BEIJING (AP) - Fourteen imprisoned followers of the banned Falun Gong sect committed suicide in a north China labor camp, making ropes from sheets and hanging themselves from bunk beds, a government official said Wednesday.
Falun Gong, however, blamed camp authorities, saying in a statement Tuesday that at least 15 women followers were tortured to death at Wanjia labor camp in the northeastern province of Heilongjiang on or around June 20. The statement cast doubt on the official claim of a mass suicide, saying the victims were watched around the clock.
The reported suicide at Wanjia would be the most deadly involving Falun Gong practitioners confirmed by the government since it banned the spiritual movement in July 1999.
Lan Jingli, director of the Heilongjiang government's judicial bureau, said that another 11 followers were rescued by camp guards. In all, 25 Falun Gong members tried to kill themselves on June 20 in Wanjia labor camp, he said.
Lan said guards watched the practitioners closely, patrolling every five minutes. But the followers took advantage of a gap in patrols to hang themselves from their cell beds with sheets, he said.
``One minute is enough to kill,'' Lan said. ``While 11 of them were immediately rescued by the camp guards, 14 others died.''
China's government says Falun Gong is a cult that has led more than 1,600 followers to their deaths, mostly by encouraging practitioners to use meditation instead of medicine to cure medical ailments. Officials claim followers also have killed themselves in the belief they will to go heaven when they die.
Falun Gong, however, says its teachings forbid all forms of killing, including suicide. The group disputed government claims that five people who set themselves on fire on Tiananmen Square in Beijing earlier this year were Falun Gong practitioners.
The meditation sect says the government is running a smear campaign against it and that hundreds of practitioners have died of torture and abuse in police custody during the crackdown on the group.
It said the Wanjia labor camp used torture to make practitioners renounce Falun Gong. Guards doused one practitioner with water and shocked her with an electric baton, and threw 50 female followers into cells with male prisoners after they refused to sign statements denouncing the group.
In Hong Kong, Falun Gong members staged a sit-in protest Wednesday outside China's representative office to call on the United Nations to investigate the deaths.
The sect members accused the Chinese government of ``inhumane and beastly crimes'' and denied that the 14 had tried to commit suicide.
``S.O.S.: Save Falun Gong practitioners from being killed in China,'' said one banner displayed during the protest as members practiced their slow-motion exercises.
Lan accused Falun Gong practitioners overseas on having a hand in the suicide.

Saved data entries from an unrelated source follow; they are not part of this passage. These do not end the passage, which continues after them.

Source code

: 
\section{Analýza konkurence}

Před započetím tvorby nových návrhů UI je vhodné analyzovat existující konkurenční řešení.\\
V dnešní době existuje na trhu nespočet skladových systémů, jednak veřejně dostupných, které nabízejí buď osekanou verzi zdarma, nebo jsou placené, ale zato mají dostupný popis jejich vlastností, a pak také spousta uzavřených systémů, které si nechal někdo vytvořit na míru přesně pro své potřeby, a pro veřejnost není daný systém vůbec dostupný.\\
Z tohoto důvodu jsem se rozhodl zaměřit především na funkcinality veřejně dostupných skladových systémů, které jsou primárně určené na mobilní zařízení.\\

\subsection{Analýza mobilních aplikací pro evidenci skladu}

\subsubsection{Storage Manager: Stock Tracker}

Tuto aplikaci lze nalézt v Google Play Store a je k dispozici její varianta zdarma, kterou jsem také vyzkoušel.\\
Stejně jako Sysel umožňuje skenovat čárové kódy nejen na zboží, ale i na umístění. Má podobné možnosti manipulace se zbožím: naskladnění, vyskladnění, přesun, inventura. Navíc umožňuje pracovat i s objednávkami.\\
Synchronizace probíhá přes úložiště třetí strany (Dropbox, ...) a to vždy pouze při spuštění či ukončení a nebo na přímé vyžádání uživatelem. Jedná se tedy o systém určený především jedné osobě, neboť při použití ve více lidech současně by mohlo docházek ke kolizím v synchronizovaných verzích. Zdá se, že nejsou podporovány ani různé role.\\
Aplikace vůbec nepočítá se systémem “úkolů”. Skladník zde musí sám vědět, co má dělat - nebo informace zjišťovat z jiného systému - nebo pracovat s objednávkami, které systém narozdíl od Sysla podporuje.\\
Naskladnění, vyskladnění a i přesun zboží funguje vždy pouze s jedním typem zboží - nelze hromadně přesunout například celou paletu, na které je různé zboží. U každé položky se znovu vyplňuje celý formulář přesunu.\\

``Those organizations are using all possible channels to pass on the so-called `instructions' to the practitioners in the reform camp in order to make them believe that going to heaven after their death is the highest level of practicing,'' he said. ``The mass suicide of June 20 could also be caused through this way.''
The government denies that imprisoned Falun Gong practitioners are mistreated.
Lan said Beijing officials ordered labor camps to improve surveillance of imprisoned Falun Gong practitioners following the suicide. Falun Gong followers would now be watched 24 hours a day, he said.

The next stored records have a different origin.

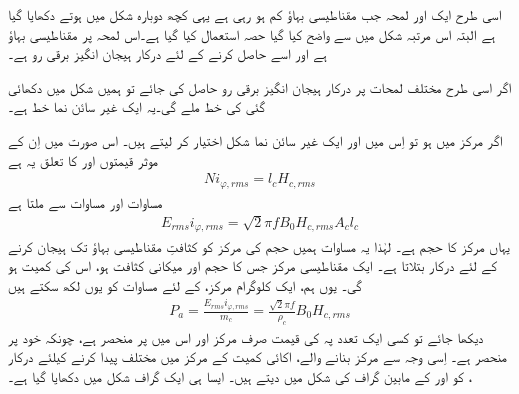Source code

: اسی طرح ایک اور لمحہ  جب مقناطیسی بہاؤ کم ہو رہی ہے یہی کچھ دوبارہ شکل  میں ہوتے دکھایا گیا ہے البتہ اس مرتبہ شکل  میں  سے واضح کیا گیا حصہ استعمال کیا گیا ہے۔اس لمحہ پر مقناطیسی بہاؤ  ہے اور اسے حاصل کرنے کے لئے درکار ہیجان انگیز برقی رو  ہے۔

اگر اسی طرح مختلف لمحات پر درکار ہیجان انگیز برقی رو حاصل کی جائے تو ہمیں شکل میں دکھائی گئی   کی خط ملے گی۔یہ ایک غیر سائن نما خط ہے۔

 اگر مرکز میں   ہو  تو اِس میں  اور  ایک غیر سائن نما شکل اختیار کر لیتے ہیں۔ اس صورت میں  اِن کے موثر قیمتوں  اور   کا تعلق یہ ہے
\begin{align}\label{مساوات_مقناطیسی_دور_دباو_برابر_شدت_ضرب_لمبائی}
N i_{\varphi,rms}=l_c H_{c,rms}
\end{align}
مساوات    اور مساوات   سے ملتا ہے
\begin{align}\label{مساوات_مقناطیسی_دور_درکار_دباو_ضرب_رو}
E_{rms} i_{\varphi,rms}=\sqrt{2} \pi f B_0 H_{c,rms} A_c l_c
\end{align}
یہاں  مرکز کا حجم ہے۔ لہٰذا یہ مساوات ہمیں  حجم کی مرکز  کو  کثافتِ مقناطیسی بہاؤ تک ہیجان کرنے کے لئے درکار  بتلاتا ہے۔ ایک مقناطیسی مرکز جس کا حجم   اور  میکانی کثافت   ہو، اس کی کمیت  ہو گی۔ یوں ہم، ایک کلوگرام  مرکز، کے لئے مساوات    کو یوں لکھ سکتے ہیں
\begin{align}
P_a=\frac{E_{rms} i_{\varphi,rms}}{m_c}=\frac{\sqrt{2} \pi f}{\rho_c} B_0 H_{c,rms}
\end{align}
دیکھا جائے تو کسی ایک تعدد   پہ  کی قیمت صرف مرکز اور اس میں  پر منحصر ہے، چونکہ  خود  پر منحصر ہے۔ اِسی وجہ سے مرکز بنانے والے، اکائی کمیت کے مرکز میں مختلف  پیدا کرنے کیلئے درکار ، کو  اور  کے مابین گراف کی شکل میں دیتے ہیں۔ ایسا ہی ایک گراف شکل میں دکھایا گیا ہے۔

Meanwhile, two dozen sect members in New York started a 250-mile walk from Manhattan to Washington on Tuesday to protest Beijing's increasingly violent crackdown on the group.

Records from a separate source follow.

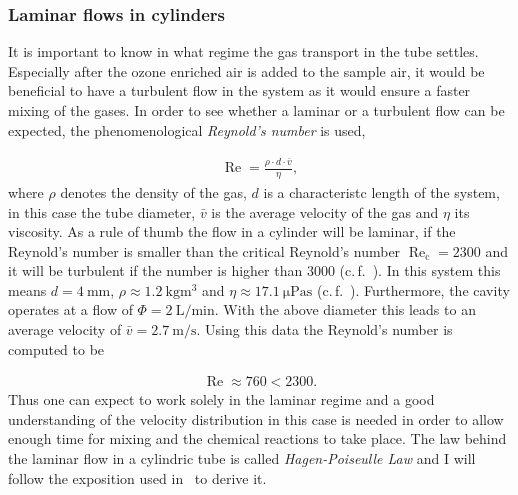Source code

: \subsubsection{Laminar flows in cylinders}
\label{sec:cylinder}

It is important to know in what regime the gas transport in the tube
settles. Especially after the ozone enriched air is added to the
sample air, it would be beneficial to have a turbulent flow in the
system as it would ensure a faster mixing of the gases. In order to
see whether a laminar or a turbulent flow can be expected, the
phenomenological \emph{Reynold's number} is used,

\begin{align*}
  \operatorname{Re} = \frac{\rho \cdot d \cdot \bar v}{\eta},
\end{align*}
where $\rho$ denotes the density of the gas, $d$ is a characteristc
length of the system, in this case the tube diameter, $\bar v$ is the
average velocity of the gas and $\eta$ its viscosity. As a rule of
thumb the flow in a cylinder will be laminar, if the Reynold's number
is smaller than the critical Reynold's number
$\operatorname{Re}_{\text{c}} = 2300$ and it will be turbulent if the
number is higher than $3000$ (c.\,f.~\cite{maschbau}). In this system
this means $d = \SI{4}{\milli\meter}$,
$\rho \approx \SI{1.2}{\kilo\gram\cubic\meter}$ and
$\eta \approx \SI{17.1}{\micro\pascal\second}$
(c.\,f.~\cite{maschbau}). Furthermore, the cavity operates at a flow
of $\Phi = \SI{2}{\liter\per\minute}$. With the above diameter this
leads to an average velocity of
$\bar v = \SI{2.7}{\meter\per\second}$. Using this data the Reynold's
number is computed to be

\begin{align*}
  \operatorname{Re} \approx 760 < 2300.
\end{align*}
Thus one can expect to work solely in the laminar regime and a good
understanding of the velocity distribution in this case is needed in
order to allow enough time for mixing and the chemical reactions to
take place. The law behind the laminar flow in a cylindric tube is
called \emph{Hagen-Poiseulle Law} and I will follow the exposition used
in~\cite{gerthsen} to derive it.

The official confirmation of deaths at Wanjia came after a Hong Kong-based rights group reported Tuesday that 16 Falun Gong practitioners had hung themselves after officials extended their sentences by three to six months because they had staged a hunger strike to protest abuse and beatings.
The group, the Information Center for Human Rights and Democracy, cited the relative of a practitioner who was resuscitated as saying 10 people died.